A Tale of Two Cities Charles Dickens
The Lord of the Rings J.R.R. Tolkien
And Then There Were None Agatha Christie
The Hobbit J.R.R. Tolkien
She H. Rider Haggard
The Catcher in the Rye J.D. Salinger
The Alchemist Paulo Coelho
The Da Vinci Code Dan Brown
The Name of the Rose Umberto Eco
Harry Potter / Deathly Hallows J.K. Rowling
Jonathon Livingston Seagull Richard Bach
To Kill a Mockingbird Harper Lee
Valley of the Dolls Jacqueline Susann
Gone with the Wind Margaret Mitchell
One Hundred Years of Solitude Gabriel García Márquez
The Godfather Mario Puzo
Jaws Peter Benchley
Shōgun James Clavell
The Pillars of the Earth Ken Follett
Perfume Patrick Süskind
The Horse Whisperer Nicholas Evans
Now, given this list, I look for patterns in order to determine the elements that make a bestseller.

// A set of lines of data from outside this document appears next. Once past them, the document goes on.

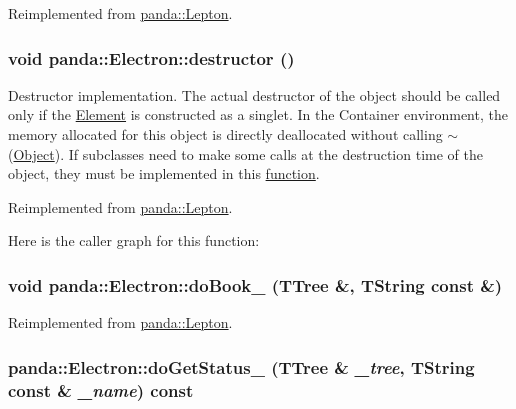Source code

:Reimplemented from \hyperlink{classpanda_1_1Lepton_a13fd748ab9e1b76e5cc8391723cc5ea7}{panda::Lepton}.\hypertarget{classpanda_1_1Electron_a9e9a34d904d5cc02ab895e73cdaf6d7f}{
\subsubsection[{destructor}]{\setlength{\rightskip}{0pt plus 5cm}void panda::Electron::destructor ()}}
\label{classpanda_1_1Electron_a9e9a34d904d5cc02ab895e73cdaf6d7f}


Destructor implementation. The actual destructor of the object should be called only if the \hyperlink{classpanda_1_1Element}{Element} is constructed as a singlet. In the Container environment, the memory allocated for this object is directly deallocated without calling $\sim$(\hyperlink{classpanda_1_1Object}{Object}). If subclasses need to make some calls at the destruction time of the object, they must be implemented in this \hyperlink{namespacepanda_1_1function}{function}. 

Reimplemented from \hyperlink{classpanda_1_1Lepton_af8bb4d531bdddbf51f479f7eb0dae175}{panda::Lepton}.

Here is the caller graph for this function:\hypertarget{classpanda_1_1Electron_a2b2000f57a7f009c12bdf33f25d50350}{
\subsubsection[{doBook\_\-}]{\setlength{\rightskip}{0pt plus 5cm}void panda::Electron::doBook\_\- (TTree \&, \/  TString const \&)}}
\label{classpanda_1_1Electron_a2b2000f57a7f009c12bdf33f25d50350}


Reimplemented from \hyperlink{classpanda_1_1Lepton_af9d74c974117a26f53e60da918cb84ba}{panda::Lepton}.\hypertarget{classpanda_1_1Electron_a3e2097c55d5ab63188d0c04426e47248}{
\subsubsection[{doGetStatus\_\-}]{ panda::Electron::doGetStatus\_\- (TTree \& {\em \_\-tree}, \/  TString const \& {\em \_\-name}) const}}
\label{classpanda_1_1Electron_a3e2097c55d5ab63188d0c04426e47248}


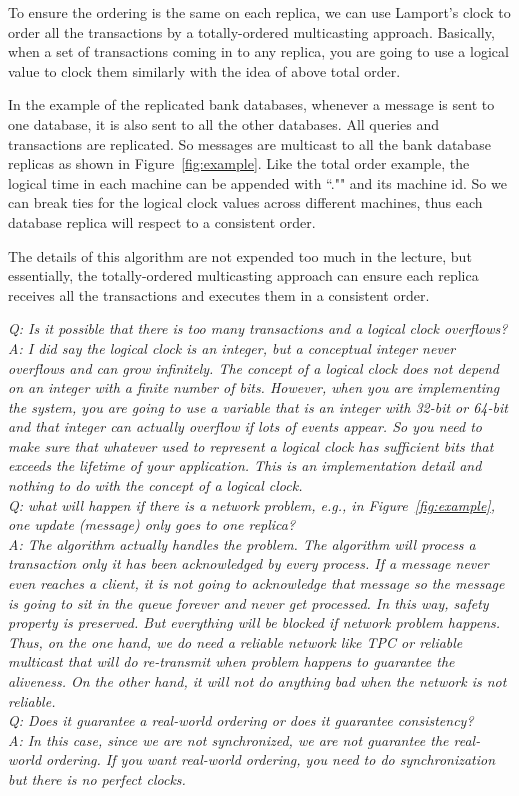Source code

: \documentclass[twoside]{article}
\begin{document}
To ensure the ordering is the same on each replica, we can use Lamport's clock to order all the transactions by a totally-ordered multicasting approach. Basically, when a set of transactions coming in to any replica, you are going to use a logical value to clock them similarly with the idea of above total order. 

In the example of the replicated bank databases, whenever a message is sent to one database, it is also sent to all the other databases. All queries and transactions are replicated. So messages are multicast to all the bank database replicas as shown in Figure~\ref{fig:example}. Like the total order example, the logical time in each machine can be appended with ``."" and its machine id. So we can break ties for the logical clock values across different machines, thus each database replica will respect to a consistent order.

The details of this algorithm are not expended too much in the lecture, but essentially, the totally-ordered multicasting approach can ensure each replica receives all the transactions and executes them in a consistent order.

\textit{Q: Is it possible that there is too many transactions and a logical clock overflows?\\
A: I did say the logical clock is an integer, but a conceptual integer never overflows and can grow infinitely. The concept of a logical clock does not depend on an integer with a finite number of bits. However, when you are implementing the system, you are going to use a variable that is an integer with 32-bit or 64-bit and that integer can actually overflow if lots of events appear. So you need to make sure that whatever used to represent a logical clock has sufficient bits that exceeds the lifetime of your application. This is an implementation detail and nothing to do with the concept of a logical clock.\\
Q: what will happen if there is a network problem, e.g., in Figure~\ref{fig:example}, one update (message) only goes to one replica?\\
A: The algorithm actually handles the problem. The algorithm will process a transaction only it has been acknowledged by every process. If a message never even reaches a client, it is not going to acknowledge that message so the message is going to sit in the queue forever and never get processed. In this way, safety property is preserved. But everything will be blocked if network problem happens. 
Thus, on the one hand, we do need a reliable network like TPC or reliable multicast that will do re-transmit when problem happens to guarantee the  aliveness. On the other hand, it will not do anything bad when the network is not reliable.\\
Q: Does it guarantee a real-world ordering or does it guarantee consistency?\\
A: In this case, since we are not synchronized, we are not guarantee the real-world ordering. If you want real-world ordering, you need to do synchronization but there is no perfect clocks.}
\end{document}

Let’s start with the settings. How many of the books distance the reader from current time and space?
You’ll notice that the first book on our list takes place six decades before the readers of the 1860s were around. Most of the readers wouldn’t have been alive. It would be like me writing about JFK. Also, the book is set in two countries – England and France. In other words, no matter where you were living, the book offered some escape from the contemporary setting.
As you scroll through the list, you’ll notice that about 35% of the novels are set in complete fantasy worlds. Most of the rest had historical ties. In each case where the novel doesn’t distance the reader from the modern world, most of the novels take you someplace that you would like to go – a seaside resort, an island retreat, and so on.
So offering your reader escape seems to be something that most bestsellers have in common both in books and in movies. In Writing the Blockbuster Novel, Zuckerman says you should look to set your tale in places where the reader might want to go – exotic destinations like New York, Bombay, and London abound.
But what if you don’t want to set your book in one of those places? That’s all right, too. You can still entice your reader into your setting. For example, if I were setting a novel in Rigby, Idaho I might consider talking about the things that make Rigby one of the great destinations in the world – clear sunny skies, neighbors with high values, wild elk bedding down on the banks of the Snake River, and so on.
This is a key even in my genre of fantasy. Tolkien sold a lot of books, but one of the real reasons why is that Middle Earth is a great place to be. The Shire with its gentle Hobbits, its bounteous gardens and its innocence is a great place to go if you want to get away from real-world stress.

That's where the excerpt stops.